Deeply Odd by Dean Koontz
My rating: 4 of 5 stars
Deeply Odd was deeply enjoyable.
It's been a while since I read an Odd Thomas book. I skipped "Odd Apocalypse" because, frankly, I wasn't in the mood for an apocalyptic read. So when I saw this one at my local library, I decided it was time for a return to the world of a uniquely sweet young man who "sees the spirits of the lingering dead."
Honestly--unlike some of the reviews I've read on here--I think "Deeply Odd" is one of my favorites in the series.
Although there was the requisite evil and the horrific tragedy Odd needs to avert, it was also infused with a spirit of hope and goodness.
The book leaves the enigmatic Annamaria in the background. (She's the pregnant young woman that he befriended a couple of books ago. Enigmatic almost to the point of being annoying, I might add.)
It also introduces a wonderful new character that I hope sticks around...the elderly, but feisty and sparkling, Edie Fischer. Edie is also enigmatic and mysterious, but also down-to-earth and very likable.
For example, after the story's suspenseful and nerve-wracking climax, this exchange:
Edie: "How do you feel, Oddie?"
Odd: "Starved. I need a big pile of breakfast."
Edie: "First you need a shower, dear, so the rest of us will have the stomach to take breakfast at the same table with you."

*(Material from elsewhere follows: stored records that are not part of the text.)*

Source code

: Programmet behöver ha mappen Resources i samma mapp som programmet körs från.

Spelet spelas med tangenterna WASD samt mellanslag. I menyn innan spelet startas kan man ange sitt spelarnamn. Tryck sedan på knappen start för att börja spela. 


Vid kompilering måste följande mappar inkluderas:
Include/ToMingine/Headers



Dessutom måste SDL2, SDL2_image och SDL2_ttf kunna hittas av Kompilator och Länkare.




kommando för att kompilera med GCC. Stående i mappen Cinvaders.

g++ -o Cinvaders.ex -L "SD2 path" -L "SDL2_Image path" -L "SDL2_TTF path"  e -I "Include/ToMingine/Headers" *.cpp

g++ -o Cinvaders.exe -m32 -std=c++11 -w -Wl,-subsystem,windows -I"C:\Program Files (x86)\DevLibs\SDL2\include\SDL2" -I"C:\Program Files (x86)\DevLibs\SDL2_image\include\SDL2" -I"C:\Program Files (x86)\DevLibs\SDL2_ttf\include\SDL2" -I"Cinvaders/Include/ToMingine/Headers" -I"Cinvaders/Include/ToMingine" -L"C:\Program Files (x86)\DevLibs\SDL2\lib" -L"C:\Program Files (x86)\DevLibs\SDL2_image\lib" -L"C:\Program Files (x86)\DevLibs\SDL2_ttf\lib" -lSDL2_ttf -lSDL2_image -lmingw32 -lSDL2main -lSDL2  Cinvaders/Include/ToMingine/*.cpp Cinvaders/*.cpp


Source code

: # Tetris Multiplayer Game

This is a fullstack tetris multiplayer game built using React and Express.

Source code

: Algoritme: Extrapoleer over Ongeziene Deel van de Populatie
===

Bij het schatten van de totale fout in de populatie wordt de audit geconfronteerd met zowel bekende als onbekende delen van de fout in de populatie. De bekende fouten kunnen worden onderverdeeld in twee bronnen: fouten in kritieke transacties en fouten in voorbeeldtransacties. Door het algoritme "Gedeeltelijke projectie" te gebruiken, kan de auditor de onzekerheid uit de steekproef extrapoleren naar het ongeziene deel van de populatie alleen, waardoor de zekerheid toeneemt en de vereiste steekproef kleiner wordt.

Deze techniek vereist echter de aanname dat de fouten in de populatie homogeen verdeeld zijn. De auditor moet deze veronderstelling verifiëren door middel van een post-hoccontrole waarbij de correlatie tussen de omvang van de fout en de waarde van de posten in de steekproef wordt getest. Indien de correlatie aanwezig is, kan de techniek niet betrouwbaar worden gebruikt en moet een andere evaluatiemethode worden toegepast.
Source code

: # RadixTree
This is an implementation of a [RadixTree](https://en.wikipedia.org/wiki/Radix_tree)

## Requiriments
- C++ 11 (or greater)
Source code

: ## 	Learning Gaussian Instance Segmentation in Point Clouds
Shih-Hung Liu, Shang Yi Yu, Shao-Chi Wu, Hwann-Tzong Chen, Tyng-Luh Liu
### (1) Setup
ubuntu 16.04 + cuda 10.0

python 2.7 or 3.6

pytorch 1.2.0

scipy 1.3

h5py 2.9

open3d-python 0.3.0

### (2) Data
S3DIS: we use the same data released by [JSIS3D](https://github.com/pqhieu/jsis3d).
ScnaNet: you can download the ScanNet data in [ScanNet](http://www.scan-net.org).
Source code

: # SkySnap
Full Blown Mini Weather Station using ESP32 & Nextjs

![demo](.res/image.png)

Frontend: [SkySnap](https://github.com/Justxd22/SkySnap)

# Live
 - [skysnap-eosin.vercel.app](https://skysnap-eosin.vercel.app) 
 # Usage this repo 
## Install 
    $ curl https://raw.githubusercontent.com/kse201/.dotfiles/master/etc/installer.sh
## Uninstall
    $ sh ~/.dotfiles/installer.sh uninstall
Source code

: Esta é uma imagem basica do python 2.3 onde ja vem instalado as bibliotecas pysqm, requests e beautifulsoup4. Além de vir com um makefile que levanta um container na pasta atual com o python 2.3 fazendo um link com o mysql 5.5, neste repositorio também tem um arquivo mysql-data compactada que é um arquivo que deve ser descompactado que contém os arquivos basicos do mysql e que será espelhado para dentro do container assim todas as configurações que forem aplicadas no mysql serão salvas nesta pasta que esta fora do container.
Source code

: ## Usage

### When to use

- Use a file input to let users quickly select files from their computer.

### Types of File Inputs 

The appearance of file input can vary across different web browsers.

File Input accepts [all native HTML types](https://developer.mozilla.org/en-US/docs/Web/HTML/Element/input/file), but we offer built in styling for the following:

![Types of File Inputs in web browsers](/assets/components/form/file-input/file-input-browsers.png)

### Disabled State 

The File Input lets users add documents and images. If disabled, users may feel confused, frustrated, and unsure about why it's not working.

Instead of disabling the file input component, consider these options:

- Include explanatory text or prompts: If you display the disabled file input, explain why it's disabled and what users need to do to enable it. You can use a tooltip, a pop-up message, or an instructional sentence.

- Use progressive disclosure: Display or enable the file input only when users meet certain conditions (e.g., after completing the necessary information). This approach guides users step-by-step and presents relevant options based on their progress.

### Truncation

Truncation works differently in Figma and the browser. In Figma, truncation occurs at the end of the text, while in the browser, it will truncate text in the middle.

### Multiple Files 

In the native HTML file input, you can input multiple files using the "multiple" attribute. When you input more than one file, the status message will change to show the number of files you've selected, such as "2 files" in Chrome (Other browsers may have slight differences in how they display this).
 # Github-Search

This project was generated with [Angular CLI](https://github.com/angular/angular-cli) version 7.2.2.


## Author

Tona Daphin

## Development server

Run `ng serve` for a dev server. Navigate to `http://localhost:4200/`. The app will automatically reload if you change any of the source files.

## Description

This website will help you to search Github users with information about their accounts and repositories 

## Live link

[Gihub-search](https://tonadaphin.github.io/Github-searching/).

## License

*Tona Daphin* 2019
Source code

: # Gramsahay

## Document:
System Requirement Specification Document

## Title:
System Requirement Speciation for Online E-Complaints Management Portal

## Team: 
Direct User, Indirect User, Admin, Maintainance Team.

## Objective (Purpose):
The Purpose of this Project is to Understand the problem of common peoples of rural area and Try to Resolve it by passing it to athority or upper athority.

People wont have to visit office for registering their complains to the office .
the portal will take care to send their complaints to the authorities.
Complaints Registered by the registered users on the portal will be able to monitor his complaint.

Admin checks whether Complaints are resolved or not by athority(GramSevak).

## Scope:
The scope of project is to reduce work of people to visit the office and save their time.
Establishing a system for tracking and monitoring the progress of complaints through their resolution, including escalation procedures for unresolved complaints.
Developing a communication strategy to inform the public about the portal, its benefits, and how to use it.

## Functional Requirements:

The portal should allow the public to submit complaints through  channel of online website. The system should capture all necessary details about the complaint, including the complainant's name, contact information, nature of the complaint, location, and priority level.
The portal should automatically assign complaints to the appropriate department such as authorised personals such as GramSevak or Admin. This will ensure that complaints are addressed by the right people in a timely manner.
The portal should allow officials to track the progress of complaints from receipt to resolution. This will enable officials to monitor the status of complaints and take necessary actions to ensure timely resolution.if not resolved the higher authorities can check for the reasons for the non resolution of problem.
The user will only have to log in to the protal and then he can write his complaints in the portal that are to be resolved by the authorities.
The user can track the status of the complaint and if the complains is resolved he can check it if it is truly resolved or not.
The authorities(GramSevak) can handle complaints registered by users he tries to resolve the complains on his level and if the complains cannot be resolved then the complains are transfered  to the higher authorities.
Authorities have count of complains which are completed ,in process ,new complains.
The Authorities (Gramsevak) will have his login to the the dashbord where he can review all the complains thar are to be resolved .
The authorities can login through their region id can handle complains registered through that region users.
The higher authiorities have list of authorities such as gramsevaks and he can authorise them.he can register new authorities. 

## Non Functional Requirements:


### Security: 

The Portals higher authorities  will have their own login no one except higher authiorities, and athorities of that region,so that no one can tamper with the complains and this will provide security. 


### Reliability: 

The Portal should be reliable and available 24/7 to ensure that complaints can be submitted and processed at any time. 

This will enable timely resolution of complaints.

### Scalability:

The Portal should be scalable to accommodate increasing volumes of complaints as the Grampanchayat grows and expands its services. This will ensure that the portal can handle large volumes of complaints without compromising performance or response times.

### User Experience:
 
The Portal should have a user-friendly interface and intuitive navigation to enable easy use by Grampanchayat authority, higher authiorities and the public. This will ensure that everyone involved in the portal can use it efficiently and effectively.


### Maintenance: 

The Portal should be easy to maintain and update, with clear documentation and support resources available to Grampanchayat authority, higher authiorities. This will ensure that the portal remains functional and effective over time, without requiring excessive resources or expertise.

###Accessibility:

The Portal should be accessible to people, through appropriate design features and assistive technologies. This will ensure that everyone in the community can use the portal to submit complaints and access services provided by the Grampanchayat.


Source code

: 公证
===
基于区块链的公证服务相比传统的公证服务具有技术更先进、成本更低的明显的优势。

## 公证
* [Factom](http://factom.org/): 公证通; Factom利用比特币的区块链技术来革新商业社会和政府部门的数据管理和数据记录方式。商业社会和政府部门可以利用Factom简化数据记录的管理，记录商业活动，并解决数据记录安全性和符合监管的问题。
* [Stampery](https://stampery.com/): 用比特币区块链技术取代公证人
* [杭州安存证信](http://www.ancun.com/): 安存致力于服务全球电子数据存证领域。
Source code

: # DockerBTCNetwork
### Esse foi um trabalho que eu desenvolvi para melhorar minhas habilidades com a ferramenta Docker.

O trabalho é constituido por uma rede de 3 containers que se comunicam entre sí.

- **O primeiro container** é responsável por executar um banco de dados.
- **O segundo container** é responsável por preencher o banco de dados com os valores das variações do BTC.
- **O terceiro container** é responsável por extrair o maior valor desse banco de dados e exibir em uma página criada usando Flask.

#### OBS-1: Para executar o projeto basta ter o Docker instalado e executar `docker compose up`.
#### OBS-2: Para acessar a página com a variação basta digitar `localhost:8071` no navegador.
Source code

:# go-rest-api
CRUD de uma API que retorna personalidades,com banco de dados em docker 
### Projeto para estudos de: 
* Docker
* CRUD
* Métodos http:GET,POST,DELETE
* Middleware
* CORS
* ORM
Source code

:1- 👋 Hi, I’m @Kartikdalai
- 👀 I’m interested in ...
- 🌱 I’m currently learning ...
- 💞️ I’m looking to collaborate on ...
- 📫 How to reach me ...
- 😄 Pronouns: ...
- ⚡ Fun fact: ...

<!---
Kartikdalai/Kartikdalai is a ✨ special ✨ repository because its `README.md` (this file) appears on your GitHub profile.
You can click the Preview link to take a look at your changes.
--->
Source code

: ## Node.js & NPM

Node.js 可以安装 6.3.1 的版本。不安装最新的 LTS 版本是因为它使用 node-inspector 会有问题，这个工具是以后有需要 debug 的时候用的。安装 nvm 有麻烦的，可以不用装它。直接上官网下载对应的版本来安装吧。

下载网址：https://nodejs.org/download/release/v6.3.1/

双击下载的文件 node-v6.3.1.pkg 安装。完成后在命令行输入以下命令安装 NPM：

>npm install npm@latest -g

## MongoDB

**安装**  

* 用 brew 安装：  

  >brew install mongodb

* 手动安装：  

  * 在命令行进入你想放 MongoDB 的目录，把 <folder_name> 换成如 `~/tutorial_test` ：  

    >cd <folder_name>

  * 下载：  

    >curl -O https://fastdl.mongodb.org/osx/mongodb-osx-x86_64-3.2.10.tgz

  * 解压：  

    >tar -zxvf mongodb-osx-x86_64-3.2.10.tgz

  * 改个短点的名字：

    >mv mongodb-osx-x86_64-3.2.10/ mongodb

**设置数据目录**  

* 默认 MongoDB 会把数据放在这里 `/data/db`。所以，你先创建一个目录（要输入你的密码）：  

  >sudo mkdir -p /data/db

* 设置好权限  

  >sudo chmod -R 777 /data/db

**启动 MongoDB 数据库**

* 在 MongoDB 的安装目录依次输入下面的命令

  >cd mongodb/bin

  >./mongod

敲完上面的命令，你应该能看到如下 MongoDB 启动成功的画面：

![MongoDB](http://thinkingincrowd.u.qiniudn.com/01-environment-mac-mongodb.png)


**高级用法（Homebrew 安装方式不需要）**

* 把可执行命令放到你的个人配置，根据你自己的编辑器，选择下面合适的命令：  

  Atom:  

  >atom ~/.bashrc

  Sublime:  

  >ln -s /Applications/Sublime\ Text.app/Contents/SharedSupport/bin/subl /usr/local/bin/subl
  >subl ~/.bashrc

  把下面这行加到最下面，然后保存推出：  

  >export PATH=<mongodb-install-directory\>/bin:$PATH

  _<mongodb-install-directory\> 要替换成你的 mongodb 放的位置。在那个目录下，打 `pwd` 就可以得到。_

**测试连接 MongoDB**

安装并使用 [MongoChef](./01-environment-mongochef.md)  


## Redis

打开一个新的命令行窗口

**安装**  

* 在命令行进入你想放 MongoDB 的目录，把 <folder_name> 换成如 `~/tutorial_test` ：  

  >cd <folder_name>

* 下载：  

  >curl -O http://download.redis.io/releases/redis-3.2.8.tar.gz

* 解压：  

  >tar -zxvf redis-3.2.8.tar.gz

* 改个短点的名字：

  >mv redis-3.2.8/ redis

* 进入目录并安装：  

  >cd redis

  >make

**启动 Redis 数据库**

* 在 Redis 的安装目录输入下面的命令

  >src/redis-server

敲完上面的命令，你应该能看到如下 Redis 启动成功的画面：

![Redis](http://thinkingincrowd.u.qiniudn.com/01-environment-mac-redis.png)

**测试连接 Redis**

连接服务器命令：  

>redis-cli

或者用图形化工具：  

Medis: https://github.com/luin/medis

A new ghost is also introduced (in the past, Odd has helped ghosts like Elvis Presley and Frank Sinatra pass over to the other side), and there's a new, awesome twist with this one. Plus, he seems to be even more helpful to Odd than some of the spirits in past books.
One of the criticisms I've read has been that Odd didn't ever seem to be in very much danger. Umm, did you read the same book I did? I would think being relentlessly pursued by a bloodthirsty demon would qualify as "dangerous."
I actually appreciated that the story seemed to be a tad less chaotic than some of the "Odd" books. For me, the main attraction of an Odd Thomas book is Odd himself. His thoughts, his ponderings, his humor, his unique outlook on the world. All that I got in spades.
Another criticism was that "not enough questions were answered." The better to keep us buying the next books, maybe?
As for the element of hope? Previous Odd Thomas books have held the gloomy undertone that the world as we know it is being overtaken my evil. "Deeply Odd" revealed that the good is out there too, and working just as hard.